It was what she considered the final humiliation of a degrading act that may have helped Dorothy Carrigan make a case against a prison guard who she says raped her in her cell.
After he was done, Ms. Carrigan said, the guard tossed his used condom on her bed and told her to flush it down the toilet. Instead, she turned it over to prison officials.
To human rights and prisoner rights groups, what happened to Ms. Carrigan on March 6, 1995, at the Delores J. Baylor Women's Correctional Institute near here is part of a growing and troubling trend: the sexual harassment and assault of female inmates by male guards.
Prison officials and prosecutors say Ms. Carrigan agreed to have sex, but they have charged the guard under a law in Delaware, similar to ones in other states, that prohibits any sex between prisoners and correctional workers because of the temptation to take advantage of female inmates.
Many female inmates have taken legal action themselves, and in recent years prison officials in California, Georgia and the District of Columbia have reached out-of-court settlements in class-action suits brought on behalf of women who said they were sexually harassed and sexually assaulted by guards while incarcerated.

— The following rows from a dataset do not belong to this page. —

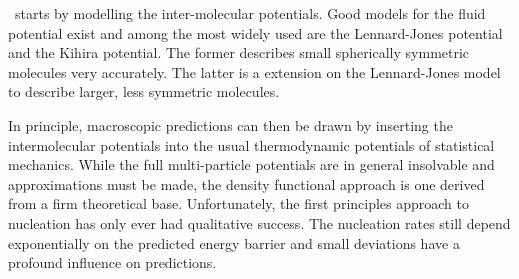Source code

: 
%  


 \Dft\ starts by modelling the inter-molecular potentials.
 Good models for the fluid potential exist and 
 among the most widely used are the Lennard-Jones potential
 and the Kihira potential.
 The former describes small spherically symmetric molecules very accurately.
 The latter is a extension on the Lennard-Jones model to describe larger, less symmetric molecules.


In principle, macroscopic predictions can then be drawn by inserting the intermolecular potentials into the usual thermodynamic potentials of statistical mechanics.  
While the full multi-particle potentials are in general insolvable and approximations must be made,
the density functional approach is one derived from a firm theoretical base\cite{Evans1992}.
Unfortunately, the first principles approach to nucleation has only ever had qualitative success\cite{Nyquist1995,Talanquer2001}.
The nucleation rates still depend exponentially on the predicted energy barrier and small deviations have a profound influence on predictions.

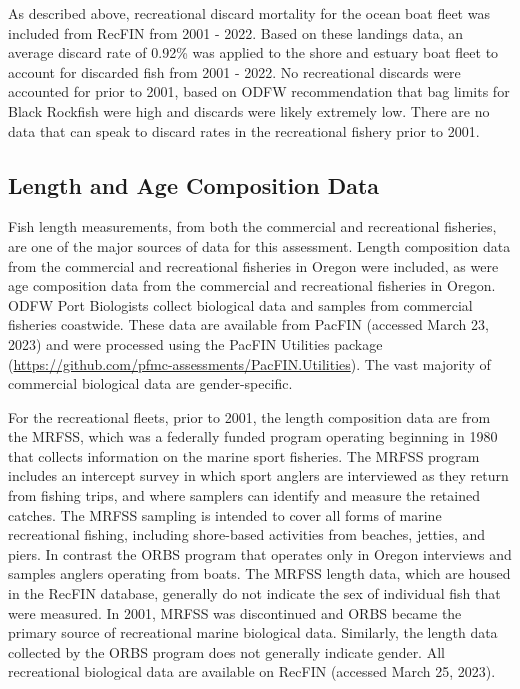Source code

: \documentclass[11pt,
  letterpaper,
]{article}
\begin{document}
As described above, recreational discard mortality for the ocean boat fleet was included from RecFIN from 2001 - 2022. Based on these landings data, an average discard rate of 0.92\% was applied to the shore and estuary boat fleet to account for discarded fish from 2001 - 2022. No recreational discards were accounted for prior to 2001, based on ODFW recommendation that bag limits for Black Rockfish were high and discards were likely extremely low. There are no data that can speak to discard rates in the recreational fishery prior to 2001.

\hypertarget{length-and-age-composition-data}{%
\subsection{Length and Age Composition Data}\label{length-and-age-composition-data}}

Fish length measurements, from both the commercial and recreational fisheries, are one of the major sources of data for this assessment. Length composition data from the commercial and recreational fisheries in Oregon were included, as were age composition data from the commercial and recreational fisheries in Oregon. ODFW Port Biologists collect biological data and samples from commercial fisheries coastwide. These data are available from PacFIN (accessed March 23, 2023) and were processed using the PacFIN Utilities package (\url{https://github.com/pfmc-assessments/PacFIN.Utilities}). The vast majority of commercial biological data are gender-specific.

For the recreational fleets, prior to 2001, the length composition data are from the MRFSS, which was a federally funded program operating beginning in 1980 that collects information on the marine sport fisheries. The MRFSS program includes an intercept survey in which sport anglers are interviewed as they return from fishing trips, and where samplers can identify and measure the retained catches. The MRFSS sampling is intended to cover all forms of marine recreational fishing, including shore-based activities from beaches, jetties, and piers. In contrast the ORBS program that operates only in Oregon interviews and samples anglers operating from boats. The MRFSS length data, which are housed in the RecFIN database, generally do not indicate the sex of individual fish that were measured. In 2001, MRFSS was discontinued and ORBS became the primary source of recreational marine biological data. Similarly, the length data collected by the ORBS program does not generally indicate gender. All recreational biological data are available on RecFIN (accessed March 25, 2023).
\end{document}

Since 1990, the Justice Department's Civil Rights Division has won convictions in seven cases involving male employees at various Federal, state and local detention centers who raped female inmates or coerced them into having sex. The department is now investigating allegations of sexual abuse in prisons in Michigan, said a Justice Department official who spoke on condition of anonymity.
The increased legal activity has come with the huge growth in the number of women incarcerated in Federal and state prisons and local jails, to almost 116,000 last year from 25,000 in 1980.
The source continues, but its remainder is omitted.